As a lead site reliability and DevOps engineer on the team, you’ll be responsible for the design, deployment, and maintenance of production-scale systems. You’ll support services before they go live through activities, including system design consulting, developing software platforms and frameworks, capacity planning, and launch reviews. You’ll continuously measure, monitor, and maximize availability, efficiency, and performance of live services, applications, and systems. You’ll lead efforts to incorporate open source tools, automation, and Cloud resources to cut down on tedious, boring tasks and free up the team’s developers to do what they do best – innovate. You’ll implement continuous integration and delivery to limit manual testing and troubleshooting. This is an opportunity to broaden your skill set into areas like site reliability engineering while leading software development efforts that help the organization deliver comprehensive, best value commercial-class products and services. As a technical leader, you’ll identify new opportunities to build software solutions to help your customers meet their toughest challenges. Join our team as we build tools to transform the future for our clients.
Nice If You Have:
- 5+ years of experience in managing infrastructure and its configuration with tools, including Ansible, AWS Cloudformation, or HashiCorp Terraforms
- 3+ years of experience as a system administrator or DevOps engineer in Amazon Web Service (AWS)

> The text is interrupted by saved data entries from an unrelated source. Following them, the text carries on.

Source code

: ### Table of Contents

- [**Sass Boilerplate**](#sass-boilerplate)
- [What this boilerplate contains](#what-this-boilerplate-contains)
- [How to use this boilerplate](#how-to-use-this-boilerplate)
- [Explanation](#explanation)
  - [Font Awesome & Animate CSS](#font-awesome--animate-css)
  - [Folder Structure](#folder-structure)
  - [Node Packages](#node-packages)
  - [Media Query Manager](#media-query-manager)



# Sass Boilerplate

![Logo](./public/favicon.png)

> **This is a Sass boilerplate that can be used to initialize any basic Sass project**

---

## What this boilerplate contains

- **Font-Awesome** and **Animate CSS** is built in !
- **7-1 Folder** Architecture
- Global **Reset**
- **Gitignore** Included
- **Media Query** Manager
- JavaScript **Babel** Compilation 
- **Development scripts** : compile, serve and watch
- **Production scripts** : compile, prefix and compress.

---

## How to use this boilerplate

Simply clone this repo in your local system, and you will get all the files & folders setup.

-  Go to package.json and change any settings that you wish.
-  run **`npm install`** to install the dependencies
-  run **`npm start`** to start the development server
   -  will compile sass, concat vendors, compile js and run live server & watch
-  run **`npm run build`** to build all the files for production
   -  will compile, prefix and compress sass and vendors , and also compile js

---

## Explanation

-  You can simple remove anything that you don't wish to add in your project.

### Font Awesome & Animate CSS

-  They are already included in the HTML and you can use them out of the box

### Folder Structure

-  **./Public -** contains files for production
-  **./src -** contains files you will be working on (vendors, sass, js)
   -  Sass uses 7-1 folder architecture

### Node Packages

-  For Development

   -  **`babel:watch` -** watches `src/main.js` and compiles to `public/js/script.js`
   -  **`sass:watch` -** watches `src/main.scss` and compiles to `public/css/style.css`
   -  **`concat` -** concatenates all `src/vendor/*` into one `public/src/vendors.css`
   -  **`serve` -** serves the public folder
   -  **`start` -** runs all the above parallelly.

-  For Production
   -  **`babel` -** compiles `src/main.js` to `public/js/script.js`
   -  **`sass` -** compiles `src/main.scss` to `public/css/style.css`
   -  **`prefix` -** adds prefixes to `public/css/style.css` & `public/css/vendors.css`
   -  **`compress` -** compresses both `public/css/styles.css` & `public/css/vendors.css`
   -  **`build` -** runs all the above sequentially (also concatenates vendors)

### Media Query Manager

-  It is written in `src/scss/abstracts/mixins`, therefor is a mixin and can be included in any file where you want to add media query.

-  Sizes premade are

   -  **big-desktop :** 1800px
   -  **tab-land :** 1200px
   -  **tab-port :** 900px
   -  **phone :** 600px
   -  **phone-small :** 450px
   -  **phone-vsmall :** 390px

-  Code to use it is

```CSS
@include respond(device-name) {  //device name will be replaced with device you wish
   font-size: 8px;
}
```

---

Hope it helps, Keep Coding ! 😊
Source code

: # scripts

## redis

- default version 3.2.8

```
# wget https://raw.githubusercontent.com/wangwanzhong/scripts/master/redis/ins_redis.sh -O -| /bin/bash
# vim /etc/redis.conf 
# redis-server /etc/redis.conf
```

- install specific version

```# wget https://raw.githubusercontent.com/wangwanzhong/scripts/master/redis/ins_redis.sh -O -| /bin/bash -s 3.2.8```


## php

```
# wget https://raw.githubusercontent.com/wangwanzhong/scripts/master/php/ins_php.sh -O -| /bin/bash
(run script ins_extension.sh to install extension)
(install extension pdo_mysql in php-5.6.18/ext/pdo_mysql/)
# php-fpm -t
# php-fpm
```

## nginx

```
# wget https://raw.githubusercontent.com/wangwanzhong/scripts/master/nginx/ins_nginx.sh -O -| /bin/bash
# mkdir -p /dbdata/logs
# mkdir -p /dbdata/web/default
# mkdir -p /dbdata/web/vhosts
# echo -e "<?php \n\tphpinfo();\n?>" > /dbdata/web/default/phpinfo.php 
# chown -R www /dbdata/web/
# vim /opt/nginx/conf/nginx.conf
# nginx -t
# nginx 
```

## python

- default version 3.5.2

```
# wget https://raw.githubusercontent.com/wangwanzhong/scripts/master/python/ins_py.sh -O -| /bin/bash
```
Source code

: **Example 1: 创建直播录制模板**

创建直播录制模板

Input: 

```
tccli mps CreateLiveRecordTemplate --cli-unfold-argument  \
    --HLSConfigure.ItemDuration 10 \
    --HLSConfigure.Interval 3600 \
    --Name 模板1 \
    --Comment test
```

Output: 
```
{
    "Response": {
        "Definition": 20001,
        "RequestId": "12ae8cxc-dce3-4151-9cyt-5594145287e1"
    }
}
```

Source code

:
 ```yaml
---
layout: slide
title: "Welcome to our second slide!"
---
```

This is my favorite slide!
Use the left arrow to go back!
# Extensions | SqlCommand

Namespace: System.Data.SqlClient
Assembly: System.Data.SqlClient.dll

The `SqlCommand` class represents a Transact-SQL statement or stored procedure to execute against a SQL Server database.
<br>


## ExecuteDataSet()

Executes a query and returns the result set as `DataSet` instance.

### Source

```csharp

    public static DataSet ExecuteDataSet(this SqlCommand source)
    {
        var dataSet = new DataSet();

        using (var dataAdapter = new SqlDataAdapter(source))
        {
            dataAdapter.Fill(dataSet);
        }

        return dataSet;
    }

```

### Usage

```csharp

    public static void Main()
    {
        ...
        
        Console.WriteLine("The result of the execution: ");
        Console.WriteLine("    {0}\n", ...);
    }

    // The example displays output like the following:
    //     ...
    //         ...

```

- 3+ years of experience with Linux system administration or systems engineering
- 3+ years of experience with scripting in Bash, Python, or Go
- 2+ years of experience with process orchestration using tools, including Gitlab CI or Jenkins AND managing container orchestration platforms, including Kubernetes, OpenShift, or Docker Swarm
- 2+ years of experience building or managing software applications throughout their software development life cycles
- 2+ years of experience with virtualization technology, including VirtualBox and Docker
- 1+ years of experience with declarative system management tools, including Ansible, Salt, or Terrafor
- Ability to obtain a security clearance
- BA or BS degree
- Experience with Linux servers, including installing and maintaining applications, troubleshooting, reviewing logs, and patching
- Experience with developing software application using frameworks, including Spring or Django
- Experience with managing databases or search engines, including Postgres, MySQL, Oracle, Cassandra, or Elasticsearch
- Ability to research, implement, and document complex troubleshooting steps to resolve SRE issues
Applicants selected will be subject to a security investigation and may need to meet eligibility requirements for access to classified information.
We’re an EOE that empowers our people—no matter their race, color, religion, sex, gender identity, sexual orientation, national origin, disability, veteran status, or other protected characteristic—to fearlessly drive change.